誤り
あなたは・・
雨が降りしきる音を背景で聞きながら
まどろむ視界の中、突然現れた人物に息をのみます。
なぜ―――?
どうして・・ここにいるの、ウィル。
「守ってあげられなくてごめんねっ・・ごめん、サロメ」
まだ私より背が小さかった頃のウィルが、泣いていた。
声を震わせながら、嗚咽交じりに。
まるで、この世の終わりとでもいうかのように。
ウィルは、ぽろぽろと目の端から溢れて出る涙をごしごしと拭っては濡れ、拭ってはまた濡れを繰り返している。
きれいな白い皮膚に、痛々しい赤が差していく。
駄目よ。こすったら、赤くなってしまう。
私は大丈夫、大丈夫だから、泣きやんで。
そう願いながら、小さなウィルに伸ばしたその手が力強く握りしめられ、ふと我に返ります。
私の手を掴んでいたのは―――まぎれもない成人したウィリアム様でした。
「あ、あれ・・?ウィリアムさ、ま・・?」
「どうした?」
「え、いや・・あの」
あれ、小さなウィルは?どこにいったの?
幻覚だった?でも、あまりにも鮮明な映像だったから、信じられなくて一瞬狼狽えてしまう。
すこし考えあぐねてから、ふと掴まれた腕が痺れたように動かないことに気づきます。それに―――距離が。
あと数センチで息がかかりそうなくらい近い。離れようとウィリアム様に掴まれた手を振りほどこうとするけれど、ピクリとも動きません。
「どうした?」
「いえ、なにも・・」
「目が泳いでいるが」
この人に見つめられたら、きっと誰もが息をのむのでしょう。
じっと見据えられると、全てを見透かされているようです。
私は、ウィルがあんなに泣きじゃくるのを見たことがありません。
確かにウィルは泣き虫だったけど―――でも、どんなに記憶をたどっても、あの光景に見覚えがないのです。

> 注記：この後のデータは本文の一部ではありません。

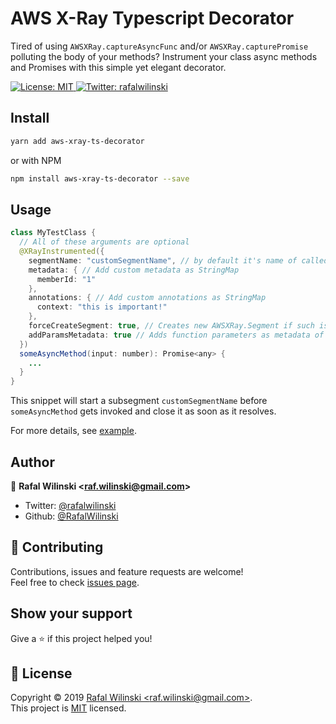 # AWS X-Ray Typescript Decorator

Tired of using `AWSXRay.captureAsyncFunc` and/or `AWSXRay.capturePromise` polluting the body of your methods? Instrument your class async methods and Promises with this simple yet elegant decorator.

<p>
  <a href="https://github.com/RafalWilinski/aws-xray-ts-decorator/blob/master/LICENSE">
    <img alt="License: MIT" src="https://img.shields.io/badge/License-MIT-yellow.svg" target="_blank" />
  </a>
  <a href="https://twitter.com/rafalwilinski">
    <img alt="Twitter: rafalwilinski" src="https://img.shields.io/twitter/follow/rafalwilinski.svg?style=social" target="_blank" />
  </a>
</p>


## Install

```sh
yarn add aws-xray-ts-decorator
```

or with NPM

```sh
npm install aws-xray-ts-decorator --save
```

## Usage

```java
class MyTestClass {
  // All of these arguments are optional
  @XRayInstrumented({
    segmentName: "customSegmentName", // by default it's name of called function
    metadata: { // Add custom metadata as StringMap
      memberId: "1"
    },
    annotations: { // Add custom annotations as StringMap
      context: "this is important!"
    },
    forceCreateSegment: true, // Creates new AWSXRay.Segment if such is not created yet
    addParamsMetadata: true // Adds function parameters as metadata of subsegment
  })
  someAsyncMethod(input: number): Promise<any> {
    ...
  }
}
```

This snippet will start a subsegment `customSegmentName` before `someAsyncMethod` gets invoked and close it as soon as it resolves.

For more details, see [example](https://github.com/RafalWilinski/aws-xray-ts-decorator/blob/master/examples/index.ts).

## Author

👤 **Rafal Wilinski &lt;raf.wilinski@gmail.com&gt;**

- Twitter: [@rafalwilinski](https://twitter.com/rafalwilinski)
- Github: [@RafalWilinski](https://github.com/RafalWilinski)

## 🤝 Contributing

Contributions, issues and feature requests are welcome!<br />Feel free to check [issues page](https://github.com/RafalWilinski/aws-xray-ts-decorator/issues).

## Show your support

Give a ⭐️ if this project helped you!

## 📝 License

Copyright © 2019 [Rafal Wilinski &lt;raf.wilinski@gmail.com&gt;](https://github.com/RafalWilinski).<br />
This project is [MIT](https://github.com/RafalWilinski/aws-xray-ts-decorator/blob/master/LICENSE) licensed.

だけど、どうしようもなく胸が痛んだ。幻想には思えなかった。
現実なんだと、直感がそう言っていた。
あれは、現実にあったことなのでしょうか。
だとすれば―――
いえ、それとも。
怪訝そうな表情でウィリアム様はじっとこちらを見つめたまま。
じりじりと近くなる距離に、思わず足が後ずさります。
「離婚の要求は認めないよ」
「・・え」
「私のことが泣くほど嫌だとしても」
私の手首を掴んでいない反対の手、きれいな指が頬をなぞる。
私の頬に伝った涙を一式拭うと、ウィリアム様は小首を傾げて悪戯に笑いました。
「君は一生、僕のものだ」
静かに凍てつくような声音に、体が震えあがるのがわかります。
笑っているのに、冷たい何かが纏わりつく。
真っ先に思ったのは、「ここにいちゃいけない」
そこで、はっと思い出す。
むかし、風の噂で聞いたことを。
ウィリアム様を決して怒らせてはいけない。
レナード様よりも、ウィリアム様に気をつけろ。
浅はかな考えを持って彼に近づいてはいけない。
政をこなすウィリアム様は怒ったとき、声を荒げたり、武力をひけらかしたりしない。
むしろ、
―――とても楽しそうに笑うんだ。
そしてそれが、破滅への合図なんだ、と。